▶ TASK DIRECTIONS
From the first line to the last, repeat the data exactly but leave out the pictures.

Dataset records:
━━━━━━━━

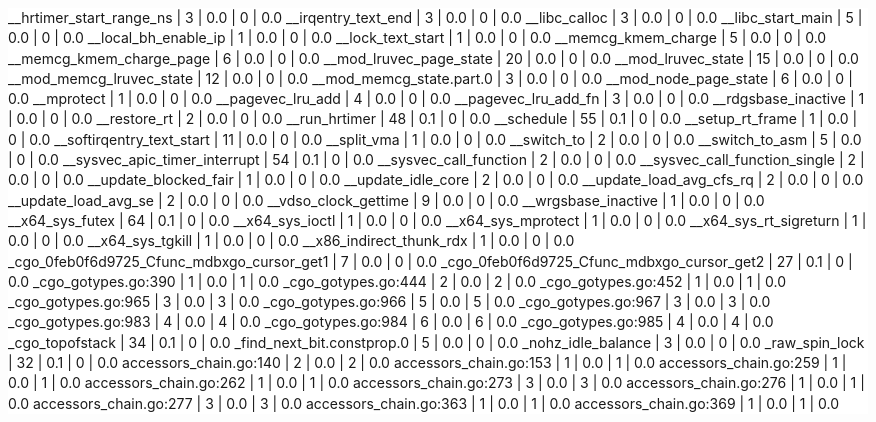 __hrtimer_start_range_ns                     |      3 |   0.0 |    0 |   0.0
__irqentry_text_end                          |      3 |   0.0 |    0 |   0.0
__libc_calloc                                |      3 |   0.0 |    0 |   0.0
__libc_start_main                            |      5 |   0.0 |    0 |   0.0
__local_bh_enable_ip                         |      1 |   0.0 |    0 |   0.0
__lock_text_start                            |      1 |   0.0 |    0 |   0.0
__memcg_kmem_charge                          |      5 |   0.0 |    0 |   0.0
__memcg_kmem_charge_page                     |      6 |   0.0 |    0 |   0.0
__mod_lruvec_page_state                      |     20 |   0.0 |    0 |   0.0
__mod_lruvec_state                           |     15 |   0.0 |    0 |   0.0
__mod_memcg_lruvec_state                     |     12 |   0.0 |    0 |   0.0
__mod_memcg_state.part.0                     |      3 |   0.0 |    0 |   0.0
__mod_node_page_state                        |      6 |   0.0 |    0 |   0.0
__mprotect                                   |      1 |   0.0 |    0 |   0.0
__pagevec_lru_add                            |      4 |   0.0 |    0 |   0.0
__pagevec_lru_add_fn                         |      3 |   0.0 |    0 |   0.0
__rdgsbase_inactive                          |      1 |   0.0 |    0 |   0.0
__restore_rt                                 |      2 |   0.0 |    0 |   0.0
__run_hrtimer                                |     48 |   0.1 |    0 |   0.0
__schedule                                   |     55 |   0.1 |    0 |   0.0
__setup_rt_frame                             |      1 |   0.0 |    0 |   0.0
__softirqentry_text_start                    |     11 |   0.0 |    0 |   0.0
__split_vma                                  |      1 |   0.0 |    0 |   0.0
__switch_to                                  |      2 |   0.0 |    0 |   0.0
__switch_to_asm                              |      5 |   0.0 |    0 |   0.0
__sysvec_apic_timer_interrupt                |     54 |   0.1 |    0 |   0.0
__sysvec_call_function                       |      2 |   0.0 |    0 |   0.0
__sysvec_call_function_single                |      2 |   0.0 |    0 |   0.0
__update_blocked_fair                        |      1 |   0.0 |    0 |   0.0
__update_idle_core                           |      2 |   0.0 |    0 |   0.0
__update_load_avg_cfs_rq                     |      2 |   0.0 |    0 |   0.0
__update_load_avg_se                         |      2 |   0.0 |    0 |   0.0
__vdso_clock_gettime                         |      9 |   0.0 |    0 |   0.0
__wrgsbase_inactive                          |      1 |   0.0 |    0 |   0.0
__x64_sys_futex                              |     64 |   0.1 |    0 |   0.0
__x64_sys_ioctl                              |      1 |   0.0 |    0 |   0.0
__x64_sys_mprotect                           |      1 |   0.0 |    0 |   0.0
__x64_sys_rt_sigreturn                       |      1 |   0.0 |    0 |   0.0
__x64_sys_tgkill                             |      1 |   0.0 |    0 |   0.0
__x86_indirect_thunk_rdx                     |      1 |   0.0 |    0 |   0.0
_cgo_0feb0f6d9725_Cfunc_mdbxgo_cursor_get1   |      7 |   0.0 |    0 |   0.0
_cgo_0feb0f6d9725_Cfunc_mdbxgo_cursor_get2   |     27 |   0.1 |    0 |   0.0
_cgo_gotypes.go:390                          |      1 |   0.0 |    1 |   0.0
_cgo_gotypes.go:444                          |      2 |   0.0 |    2 |   0.0
_cgo_gotypes.go:452                          |      1 |   0.0 |    1 |   0.0
_cgo_gotypes.go:965                          |      3 |   0.0 |    3 |   0.0
_cgo_gotypes.go:966                          |      5 |   0.0 |    5 |   0.0
_cgo_gotypes.go:967                          |      3 |   0.0 |    3 |   0.0
_cgo_gotypes.go:983                          |      4 |   0.0 |    4 |   0.0
_cgo_gotypes.go:984                          |      6 |   0.0 |    6 |   0.0
_cgo_gotypes.go:985                          |      4 |   0.0 |    4 |   0.0
_cgo_topofstack                              |     34 |   0.1 |    0 |   0.0
_find_next_bit.constprop.0                   |      5 |   0.0 |    0 |   0.0
_nohz_idle_balance                           |      3 |   0.0 |    0 |   0.0
_raw_spin_lock                               |     32 |   0.1 |    0 |   0.0
accessors_chain.go:140                       |      2 |   0.0 |    2 |   0.0
accessors_chain.go:153                       |      1 |   0.0 |    1 |   0.0
accessors_chain.go:259                       |      1 |   0.0 |    1 |   0.0
accessors_chain.go:262                       |      1 |   0.0 |    1 |   0.0
accessors_chain.go:273                       |      3 |   0.0 |    3 |   0.0
accessors_chain.go:276                       |      1 |   0.0 |    1 |   0.0
accessors_chain.go:277                       |      3 |   0.0 |    3 |   0.0
accessors_chain.go:363                       |      1 |   0.0 |    1 |   0.0
accessors_chain.go:369                       |      1 |   0.0 |    1 |   0.0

━━━━━━━━

▶ SOLUTION TO THE EXERCISE
 __hrtimer_start_range_ns                     |      3 |   0.0 |    0 |   0.0
__irqentry_text_end                          |      3 |   0.0 |    0 |   0.0
__libc_calloc                                |      3 |   0.0 |    0 |   0.0
__libc_start_main                            |      5 |   0.0 |    0 |   0.0
__local_bh_enable_ip                         |      1 |   0.0 |    0 |   0.0
__lock_text_start                            |      1 |   0.0 |    0 |   0.0
__memcg_kmem_charge                          |      5 |   0.0 |    0 |   0.0
__memcg_kmem_charge_page                     |      6 |   0.0 |    0 |   0.0
__mod_lruvec_page_state                      |     20 |   0.0 |    0 |   0.0
__mod_lruvec_state                           |     15 |   0.0 |    0 |   0.0
__mod_memcg_lruvec_state                     |     12 |   0.0 |    0 |   0.0
__mod_memcg_state.part.0                     |      3 |   0.0 |    0 |   0.0
__mod_node_page_state                        |      6 |   0.0 |    0 |   0.0
__mprotect                                   |      1 |   0.0 |    0 |   0.0
__pagevec_lru_add                            |      4 |   0.0 |    0 |   0.0
__pagevec_lru_add_fn                         |      3 |   0.0 |    0 |   0.0
__rdgsbase_inactive                          |      1 |   0.0 |    0 |   0.0
__restore_rt                                 |      2 |   0.0 |    0 |   0.0
__run_hrtimer                                |     48 |   0.1 |    0 |   0.0
__schedule                                   |     55 |   0.1 |    0 |   0.0
__setup_rt_frame                             |      1 |   0.0 |    0 |   0.0
__softirqentry_text_start                    |     11 |   0.0 |    0 |   0.0
__split_vma                                  |      1 |   0.0 |    0 |   0.0
__switch_to                                  |      2 |   0.0 |    0 |   0.0
__switch_to_asm                              |      5 |   0.0 |    0 |   0.0
__sysvec_apic_timer_interrupt                |     54 |   0.1 |    0 |   0.0
__sysvec_call_function                       |      2 |   0.0 |    0 |   0.0
__sysvec_call_function_single                |      2 |   0.0 |    0 |   0.0
__update_blocked_fair                        |      1 |   0.0 |    0 |   0.0
__update_idle_core                           |      2 |   0.0 |    0 |   0.0
__update_load_avg_cfs_rq                     |      2 |   0.0 |    0 |   0.0
__update_load_avg_se                         |      2 |   0.0 |    0 |   0.0
__vdso_clock_gettime                         |      9 |   0.0 |    0 |   0.0
__wrgsbase_inactive                          |      1 |   0.0 |    0 |   0.0
__x64_sys_futex                              |     64 |   0.1 |    0 |   0.0
__x64_sys_ioctl                              |      1 |   0.0 |    0 |   0.0
__x64_sys_mprotect                           |      1 |   0.0 |    0 |   0.0
__x64_sys_rt_sigreturn                       |      1 |   0.0 |    0 |   0.0
__x64_sys_tgkill                             |      1 |   0.0 |    0 |   0.0
__x86_indirect_thunk_rdx                     |      1 |   0.0 |    0 |   0.0
_cgo_0feb0f6d9725_Cfunc_mdbxgo_cursor_get1   |      7 |   0.0 |    0 |   0.0
_cgo_0feb0f6d9725_Cfunc_mdbxgo_cursor_get2   |     27 |   0.1 |    0 |   0.0
_cgo_gotypes.go:390                          |      1 |   0.0 |    1 |   0.0
_cgo_gotypes.go:444                          |      2 |   0.0 |    2 |   0.0
_cgo_gotypes.go:452                          |      1 |   0.0 |    1 |   0.0
_cgo_gotypes.go:965                          |      3 |   0.0 |    3 |   0.0
_cgo_gotypes.go:966                          |      5 |   0.0 |    5 |   0.0
_cgo_gotypes.go:967                          |      3 |   0.0 |    3 |   0.0
_cgo_gotypes.go:983                          |      4 |   0.0 |    4 |   0.0
_cgo_gotypes.go:984                          |      6 |   0.0 |    6 |   0.0
_cgo_gotypes.go:985                          |      4 |   0.0 |    4 |   0.0
_cgo_topofstack                              |     34 |   0.1 |    0 |   0.0
_find_next_bit.constprop.0                   |      5 |   0.0 |    0 |   0.0
_nohz_idle_balance                           |      3 |   0.0 |    0 |   0.0
_raw_spin_lock                               |     32 |   0.1 |    0 |   0.0
accessors_chain.go:140                       |      2 |   0.0 |    2 |   0.0
accessors_chain.go:153                       |      1 |   0.0 |    1 |   0.0
accessors_chain.go:259                       |      1 |   0.0 |    1 |   0.0
accessors_chain.go:262                       |      1 |   0.0 |    1 |   0.0
accessors_chain.go:273                       |      3 |   0.0 |    3 |   0.0
accessors_chain.go:276                       |      1 |   0.0 |    1 |   0.0
accessors_chain.go:277                       |      3 |   0.0 |    3 |   0.0
accessors_chain.go:363                       |      1 |   0.0 |    1 |   0.0
accessors_chain.go:369                       |      1 |   0.0 |    1 |   0.0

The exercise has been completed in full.